Part V - Government, a supplement to the Big Rapids Pioneer Newspaper. Used with permission.




HISTORIC JAIL OLDEST GOVERNMENT STRUCTURE IN BIG RAPIDS

By Jim Bruskotter - Managing Editor


They had to deal with the opposition of neighboring church groups and all the red tape involved with government grants.

They had to deal with a search for community funding and the development of support groups.

They had to deal with administrative changes at the city level that actually threatened the use of previously approved federal dollars.

They worked thousands of unpaid hours to save the only 19th century governmental building left in Big Rapids and then to plan and follow through on the renovation of Mecosta County's Old Jail as a community service building.

The Friends of the Old Jail, emerged in 1974 as a small group calling themselves the Save the Jail Committee when the old county structure was threatened with demolition to make room for parking at neighborhood churches.

They mushroomed into a preservation commission and hundreds oif volunteers and donors who have worked and given over the years to restore and utilize the historic old structure.

Today a marker stands in front of this example of Queen Ann architecture ay 220 South Stewart St., to signify that it is a state historic building.

The building, complete with its hip roofs, twin turrets and stained glass windows, served as the county's jail from the time of its construction in 1893 until 1965 when a new jail in the courthouse block was opened.

In 1993, members of the Big Rapids Preservation Commission combined with a tenant of thus community building, to celebrate 100 years of service to the area -- aservice as the home to 17 sheriffs and ther families, service as the lock-up for thousands of inmates; service as a teen center, an office building and a meeting place; and service as the host to weddings, anniversaries, concerts, church services and countless other social activities.

The Preservsation Commission and the Big Rapids Co-Op sponsored an open house for the Grand Old Lady on July 15, 1993 where Anna Young, then president of the Mecosta County Historical Society, presented a certificate to a city official, marking the beginning of the building's second century of service to the area.

The presentation followed a concert on the lawn of the Old Jail with Don Flickinger directing the Ferris State University Summer Band.

And, in September of 1993, the celebration continued when the Old Jail was honored again during the Heritage Festival.

Maxine Sofoulis, whose father, Judd Arnold, served as a five-term Mecosta County Sheriff from 1939-1949, serves on bth the Preservation Commission and the Mecosta County Historical Society.
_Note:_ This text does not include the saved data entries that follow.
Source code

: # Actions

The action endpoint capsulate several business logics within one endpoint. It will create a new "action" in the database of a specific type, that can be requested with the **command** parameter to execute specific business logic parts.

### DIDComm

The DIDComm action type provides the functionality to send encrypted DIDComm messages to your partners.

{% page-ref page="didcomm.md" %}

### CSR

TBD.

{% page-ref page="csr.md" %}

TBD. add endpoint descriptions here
She is one iof the favored few to remember the Old Jail as home, having lived there with her family when her father was sheriff.
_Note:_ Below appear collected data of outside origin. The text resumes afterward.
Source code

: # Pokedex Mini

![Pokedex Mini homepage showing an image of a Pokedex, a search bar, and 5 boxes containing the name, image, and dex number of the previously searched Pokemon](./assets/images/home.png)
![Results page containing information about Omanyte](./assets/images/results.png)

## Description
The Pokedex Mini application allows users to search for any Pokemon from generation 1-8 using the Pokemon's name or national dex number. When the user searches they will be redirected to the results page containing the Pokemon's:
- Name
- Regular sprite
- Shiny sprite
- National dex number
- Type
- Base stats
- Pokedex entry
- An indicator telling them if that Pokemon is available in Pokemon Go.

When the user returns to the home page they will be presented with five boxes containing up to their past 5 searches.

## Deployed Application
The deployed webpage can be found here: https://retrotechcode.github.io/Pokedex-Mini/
And, today, more than a decade after the Grand Old Lady entered her second centennial of service to the county, Sofoulis is still giving tours of the facility and telling anyone willing to listen what it was like to live and work in what is now the city's most historic structure.
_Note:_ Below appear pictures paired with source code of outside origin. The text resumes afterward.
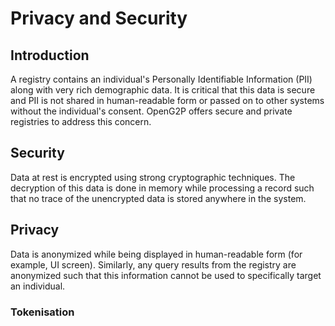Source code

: # Privacy and Security

## Introduction

A registry contains an individual's Personally Identifiable Information (PII) along with very rich demographic data. It is critical that this data is secure and PII is not shared in human-readable form or passed on to other systems without the individual's consent. OpenG2P offers secure and private registries to address this concern.

## Security

Data at rest is encrypted using strong cryptographic techniques. The decryption of this data is done in memory while processing a record such that no trace of the unencrypted data is stored anywhere in the system.

## Privacy

Data is anonymized while being displayed in human-readable form (for example, UI screen). Similarly, any query results from the registry are anonymized such that this information cannot be used to specifically target an individual.

### Tokenisation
Meanwhile the Preservation Commission founded in 1975 as part of the efforts to save the Old Jail continues as the proprietor, administrator and restorer of the historic structure.

The preservation organization was established by the Big Rapids City Commmission after the governmental body accepted ownership of the Old Jail in the fall of 1975 from the Mecosta County Board of Commisioners.

The Preservation Commission's bylaws relate that it "is organized for the purpose of promotion, initiating, and directing historic preservation efforts in the city of Big Rapids."

And to that end the Commission, originally under the chair of the late Nancy Batdorff, has worked to restore the Old Jail with a clear message from the city commission that the city's general funds were unavailable.

In thiose early days, especially leading up to the nation's celebration of the Bicentennial in 1976, grants were readily available for historic restoration, but today, says Sofoulis, public funds are harder to come by, especially for maintaining an historic structure.

Nowadays the Commission is even more dependent on continuing public donations and rental income to make ends meet, she says.

But, in those early days after the Old Jail was deeded to the city and the Preservation Commission was organized in October of 1975, the nation was in the midst of planning for its 200th birthday party and, with the help of Ferris State University (college then) professor Richard Santer the Old Jail project won rapid approval for thousands of dollars in grant money from the State Department of Commerce for historic preservation.

The same was true with a similar proposal for federal Community Development Block Grant monies, but changes in the local administrator of the program and the city manager resulted nurmerous delays and an actual federal officials threat to cancel the city's entire $120,000 grant for the fiscal year of 1976-77.

But those and other difficulties aside, the Preservation Commission and countless volunteers have persevered in their goal to renevate the historic structure for continued use by the public.

And those efforts begun three decades ago continue yet today as the many friends of the Grand Old Lady are working hard today to raise thousands of dollars to repair the building's slate roof.